───── DATASET EXTRACT ─────

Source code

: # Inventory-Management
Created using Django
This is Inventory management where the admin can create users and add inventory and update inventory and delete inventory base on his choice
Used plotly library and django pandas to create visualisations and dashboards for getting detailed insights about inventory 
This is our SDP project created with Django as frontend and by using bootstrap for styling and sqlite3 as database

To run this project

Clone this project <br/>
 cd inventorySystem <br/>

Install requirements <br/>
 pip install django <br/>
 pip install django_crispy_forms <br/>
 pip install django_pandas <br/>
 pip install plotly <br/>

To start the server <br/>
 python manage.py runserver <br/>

─────

### WHAT IS BEING ASKED
What is wanted is every line above, written out exactly.

### TASK RESULT
Source code

: # Inventory-Management
Created using Django
This is Inventory management where the admin can create users and add inventory and update inventory and delete inventory base on his choice
Used plotly library and django pandas to create visualisations and dashboards for getting detailed insights about inventory 
This is our SDP project created with Django as frontend and by using bootstrap for styling and sqlite3 as database

To run this project

Clone this project <br/>
 cd inventorySystem <br/>

Install requirements <br/>
 pip install django <br/>
 pip install django_crispy_forms <br/>
 pip install django_pandas <br/>
 pip install plotly <br/>

To start the server <br/>
 python manage.py runserver <br/>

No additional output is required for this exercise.